Here she is again she makes the same noise here it happens when the agitatitor gets to close but the dog is suppose to be in prey so does the change in bark tone indicate the dog has gone from prey to defense when the high pitch bark turns into a deep snarl?


----------



## pets4life (Feb 22, 2011)

hope the videos show up she is a easy going very quiet easy to train dog good for a novice owner lol but has some kind of a lioness deep inside her she keeps hidden until she wants it out.

she is very calm


----------



## Lilie (Feb 3, 2010)

Although I don't have experiance to answer your questions, I wanted to let you know I enjoyed the videos!


----------



## pets4life (Feb 22, 2011)

thanks lilly 

hey i kinda misrepresented what i was trying to say before i didnt mean just any novice dog owner is for her i meant like shes a nice goood dog for someone who would do a lot of research and follow some rules and work hard and ask questions, read books etc.. then she is a great dog for a novice owner who is dedicated to a dog like her lol i do not want to mislead people!! 

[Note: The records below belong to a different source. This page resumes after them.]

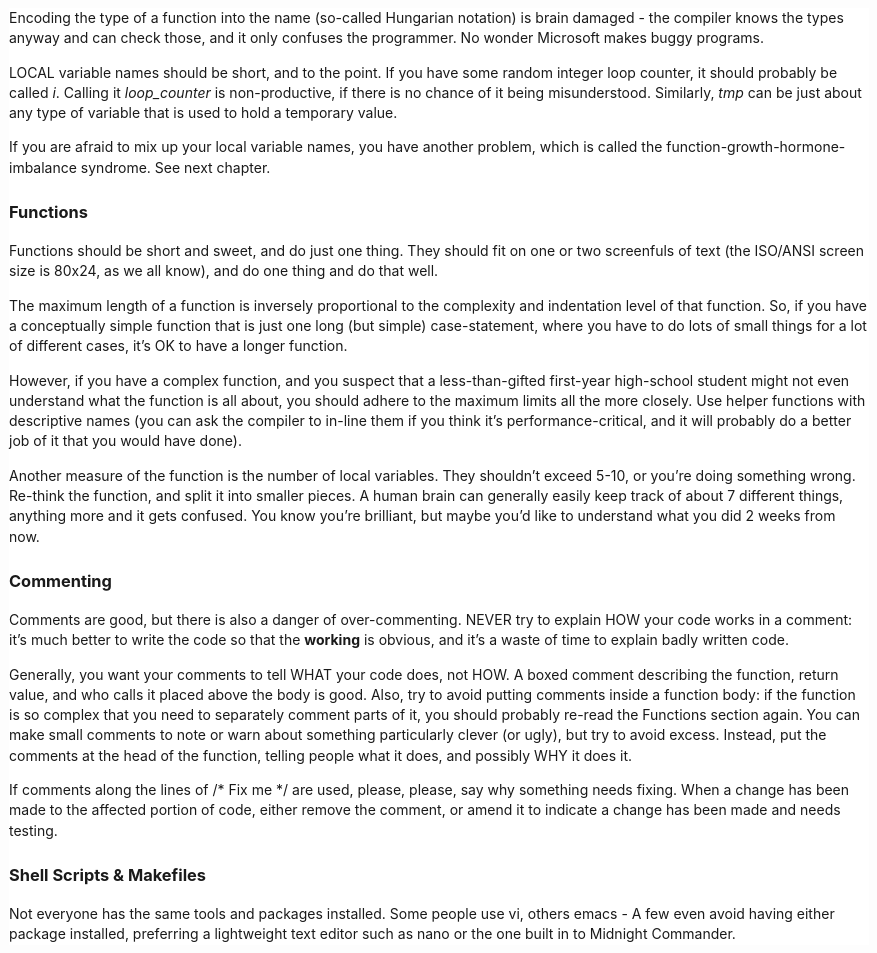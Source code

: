 Encoding the type of a function into the name (so-called Hungarian notation) is brain damaged - the compiler knows the types anyway and can check those, and it only confuses the programmer. No wonder Microsoft makes buggy programs.

LOCAL variable names should be short, and to the point. If you have some random integer loop counter, it should probably be called *i*. Calling it *loop\_counter* is non-productive, if there is no chance of it being misunderstood. Similarly, *tmp* can be just about any type of variable that is used to hold a temporary value.

If you are afraid to mix up your local variable names, you have another problem, which is called the function-growth-hormone-imbalance syndrome. See next chapter.

### Functions

Functions should be short and sweet, and do just one thing. They should fit on one or two screenfuls of text (the ISO/ANSI screen size is 80x24, as we all know), and do one thing and do that well.

The maximum length of a function is inversely proportional to the complexity and indentation level of that function. So, if you have a conceptually simple function that is just one long (but simple) case-statement, where you have to do lots of small things for a lot of different cases, it’s OK to have a longer function.

However, if you have a complex function, and you suspect that a less-than-gifted first-year high-school student might not even understand what the function is all about, you should adhere to the maximum limits all the more closely. Use helper functions with descriptive names (you can ask the compiler to in-line them if you think it’s performance-critical, and it will probably do a better job of it that you would have done).

Another measure of the function is the number of local variables. They shouldn’t exceed 5-10, or you’re doing something wrong. Re-think the function, and split it into smaller pieces. A human brain can generally easily keep track of about 7 different things, anything more and it gets confused. You know you’re brilliant, but maybe you’d like to understand what you did 2 weeks from now.

### Commenting

Comments are good, but there is also a danger of over-commenting. NEVER try to explain HOW your code works in a comment: it’s much better to write the code so that the **working** is obvious, and it’s a waste of time to explain badly written code.

Generally, you want your comments to tell WHAT your code does, not HOW. A boxed comment describing the function, return value, and who calls it placed above the body is good. Also, try to avoid putting comments inside a function body: if the function is so complex that you need to separately comment parts of it, you should probably re-read the Functions section again. You can make small comments to note or warn about something particularly clever (or ugly), but try to avoid excess. Instead, put the comments at the head of the function, telling people what it does, and possibly WHY it does it.

If comments along the lines of /\* Fix me \*/ are used, please, please, say why something needs fixing. When a change has been made to the affected portion of code, either remove the comment, or amend it to indicate a change has been made and needs testing.

### Shell Scripts & Makefiles

Not everyone has the same tools and packages installed. Some people use vi, others emacs - A few even avoid having either package installed, preferring a lightweight text editor such as nano or the one built in to Midnight Commander.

shes working out really good awsome dog and i am a novice to working dogs she is the best dog i have ever had by far


----------



## JakodaCD OA (May 14, 2000)

great videos, and REALLY nice girl)


----------



## pets4life (Feb 22, 2011)

thanks guys in her videos 2 of them didnt she display fight drive? a poster showed me a web site and that is what made most sense

*F**IGHT DRIVE:*
If you talk to five people about fight drive, you could possibly come up with five different answers. Although the results of fight drive may be genete ic, it is not actually a separate drive. Fight drive combines the focus and non-emotional nature of prey drive with the intensity of defense drive. When watching many dogs displaying a strong fight drive, the trained eye will see the dog switch gears, so to speak, from prey drive to defense and then back to prey drive. 





looks like she starts in prey goes into defense then ends in prey if anyone can correct me please do just trying to understand my dog a bit in her vids


----------